### Aim of the exercise
Lines with "defaults": copy each one from the listing below.

### Source information
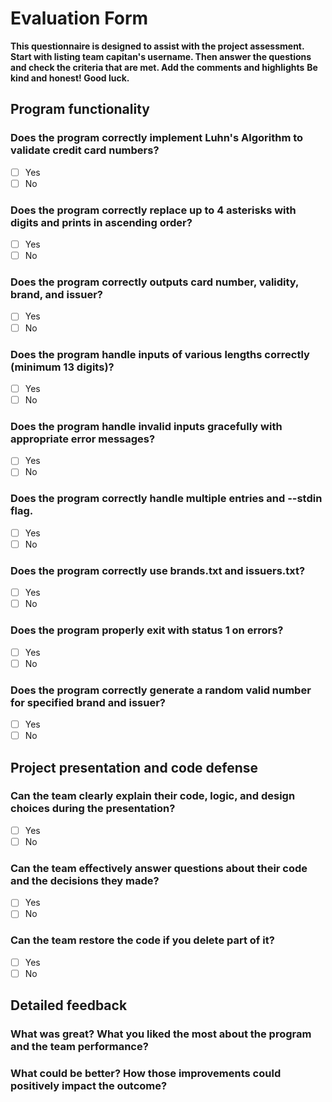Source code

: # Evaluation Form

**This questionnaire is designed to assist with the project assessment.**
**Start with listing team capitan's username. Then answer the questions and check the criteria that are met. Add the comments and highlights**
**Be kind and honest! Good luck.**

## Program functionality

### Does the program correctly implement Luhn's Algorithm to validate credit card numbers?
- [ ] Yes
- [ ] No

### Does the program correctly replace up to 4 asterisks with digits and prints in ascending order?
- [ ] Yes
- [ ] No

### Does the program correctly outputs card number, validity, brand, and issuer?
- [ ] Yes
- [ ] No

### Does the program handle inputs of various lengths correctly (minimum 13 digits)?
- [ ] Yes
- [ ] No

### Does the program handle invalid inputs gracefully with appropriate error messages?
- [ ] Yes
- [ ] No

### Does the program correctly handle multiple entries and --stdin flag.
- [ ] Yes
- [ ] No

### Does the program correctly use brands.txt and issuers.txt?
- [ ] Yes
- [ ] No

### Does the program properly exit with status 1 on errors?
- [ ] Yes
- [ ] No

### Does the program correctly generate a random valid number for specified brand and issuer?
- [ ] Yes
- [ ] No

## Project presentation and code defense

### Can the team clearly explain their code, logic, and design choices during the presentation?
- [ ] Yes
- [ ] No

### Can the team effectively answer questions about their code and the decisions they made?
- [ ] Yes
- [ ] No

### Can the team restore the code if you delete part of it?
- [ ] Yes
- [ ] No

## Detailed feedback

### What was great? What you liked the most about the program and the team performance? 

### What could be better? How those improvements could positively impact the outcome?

...

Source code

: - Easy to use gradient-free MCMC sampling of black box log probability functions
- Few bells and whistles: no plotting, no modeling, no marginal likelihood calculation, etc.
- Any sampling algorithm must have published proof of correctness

* * *

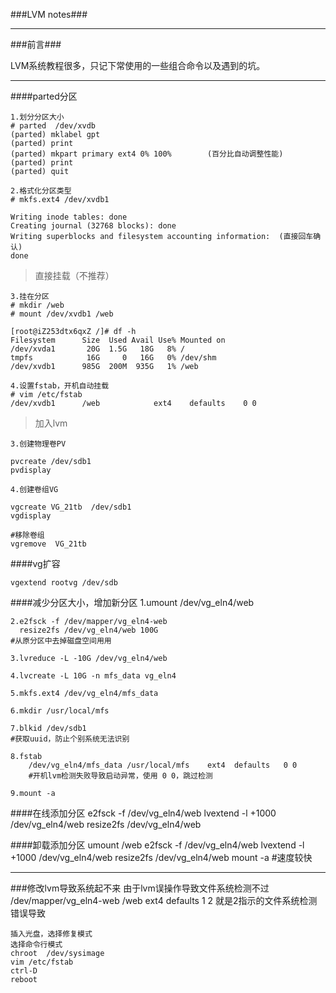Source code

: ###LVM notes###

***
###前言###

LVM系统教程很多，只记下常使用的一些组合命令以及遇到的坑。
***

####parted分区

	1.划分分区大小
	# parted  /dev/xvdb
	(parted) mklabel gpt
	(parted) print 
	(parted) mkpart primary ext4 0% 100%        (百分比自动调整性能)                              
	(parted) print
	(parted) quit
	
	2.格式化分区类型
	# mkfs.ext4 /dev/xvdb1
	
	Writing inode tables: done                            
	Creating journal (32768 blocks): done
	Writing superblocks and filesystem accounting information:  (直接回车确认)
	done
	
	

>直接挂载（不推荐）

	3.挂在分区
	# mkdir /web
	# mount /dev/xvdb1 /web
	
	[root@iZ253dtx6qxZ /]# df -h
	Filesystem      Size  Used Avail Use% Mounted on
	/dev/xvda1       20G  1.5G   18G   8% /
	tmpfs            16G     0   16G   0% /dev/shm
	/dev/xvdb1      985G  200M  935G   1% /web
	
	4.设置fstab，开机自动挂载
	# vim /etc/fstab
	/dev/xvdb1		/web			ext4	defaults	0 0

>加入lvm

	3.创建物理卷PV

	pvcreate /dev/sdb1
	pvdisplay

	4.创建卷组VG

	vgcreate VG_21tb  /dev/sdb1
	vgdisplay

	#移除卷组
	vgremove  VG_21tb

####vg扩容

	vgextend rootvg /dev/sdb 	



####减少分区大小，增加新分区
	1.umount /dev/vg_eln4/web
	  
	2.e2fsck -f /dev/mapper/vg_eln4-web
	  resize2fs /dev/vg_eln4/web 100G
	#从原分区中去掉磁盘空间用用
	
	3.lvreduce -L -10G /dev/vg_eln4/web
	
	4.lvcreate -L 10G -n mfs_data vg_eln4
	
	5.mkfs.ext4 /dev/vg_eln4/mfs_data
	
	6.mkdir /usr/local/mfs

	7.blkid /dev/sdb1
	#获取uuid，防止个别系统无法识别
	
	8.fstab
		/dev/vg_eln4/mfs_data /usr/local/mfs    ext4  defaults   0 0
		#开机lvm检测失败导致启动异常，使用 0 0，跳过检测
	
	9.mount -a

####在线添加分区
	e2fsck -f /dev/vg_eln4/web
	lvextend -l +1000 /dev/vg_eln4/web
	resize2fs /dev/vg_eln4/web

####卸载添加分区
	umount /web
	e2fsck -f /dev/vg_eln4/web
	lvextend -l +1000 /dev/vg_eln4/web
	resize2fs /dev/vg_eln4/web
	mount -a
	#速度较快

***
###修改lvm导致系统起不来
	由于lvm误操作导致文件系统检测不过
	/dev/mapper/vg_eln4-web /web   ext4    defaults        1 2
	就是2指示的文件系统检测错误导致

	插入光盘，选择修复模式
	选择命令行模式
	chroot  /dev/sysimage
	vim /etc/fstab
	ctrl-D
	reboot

### Answer to this problem
	/dev/xvdb1		/web			ext4	defaults	0 0
		/dev/vg_eln4/mfs_data /usr/local/mfs    ext4  defaults   0 0
	/dev/mapper/vg_eln4-web /web   ext4    defaults        1 2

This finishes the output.